> Work instructions
The pictures get left out, but everything else in the listing below must be duplicated exactly.

> Material for the task
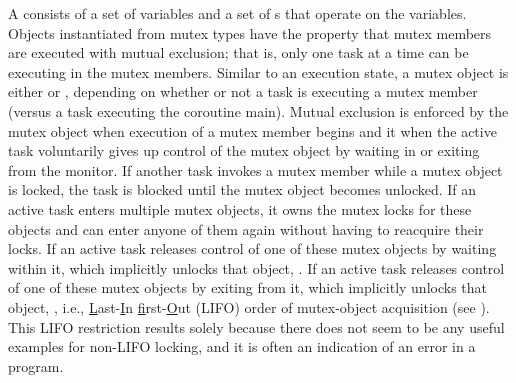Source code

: \documentclass[openright,twoside]{report}
\begin{document}
A  consists of a set of variables and a set of s that operate on the variables.
Objects instantiated from mutex types have the property that mutex members are executed with mutual exclusion;
that is, only one task at a time can be executing in the mutex members.
Similar to an execution state, a mutex object is either  or , depending on whether or not a task is executing a mutex member (versus a task executing the coroutine main).
Mutual exclusion is enforced by  the mutex object when execution of a mutex member begins and  it when the active task voluntarily gives up control of the mutex object by waiting in or exiting from the monitor.
If another task invokes a mutex member while a mutex object is locked, the task is blocked until the mutex object becomes unlocked.
If an active task enters multiple mutex objects, it owns the mutex locks for these objects and can enter anyone of them again without having to reacquire their locks.
If an active task releases control of one of these mutex objects by waiting within it, which implicitly unlocks that object, .
If an active task releases control of one of these mutex objects by exiting from it, which implicitly unlocks that object, , i.e., \underline{L}ast-\underline{I}n \underline{f}irst-\underline{O}ut (LIFO) order of mutex-object acquisition (see ).
This LIFO restriction results solely because there does not seem to be any useful examples for non-LIFO locking, and it is often an indication of an error in a program.
\end{document}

> Task output
Source code

: \documentclass[openright,twoside]{report}
\begin{document}
A  consists of a set of variables and a set of s that operate on the variables.
Objects instantiated from mutex types have the property that mutex members are executed with mutual exclusion;
that is, only one task at a time can be executing in the mutex members.
Similar to an execution state, a mutex object is either  or , depending on whether or not a task is executing a mutex member (versus a task executing the coroutine main).
Mutual exclusion is enforced by  the mutex object when execution of a mutex member begins and  it when the active task voluntarily gives up control of the mutex object by waiting in or exiting from the monitor.
If another task invokes a mutex member while a mutex object is locked, the task is blocked until the mutex object becomes unlocked.
If an active task enters multiple mutex objects, it owns the mutex locks for these objects and can enter anyone of them again without having to reacquire their locks.
If an active task releases control of one of these mutex objects by waiting within it, which implicitly unlocks that object, .
If an active task releases control of one of these mutex objects by exiting from it, which implicitly unlocks that object, , i.e., \underline{L}ast-\underline{I}n \underline{f}irst-\underline{O}ut (LIFO) order of mutex-object acquisition (see ).
This LIFO restriction results solely because there does not seem to be any useful examples for non-LIFO locking, and it is often an indication of an error in a program.
\end{document}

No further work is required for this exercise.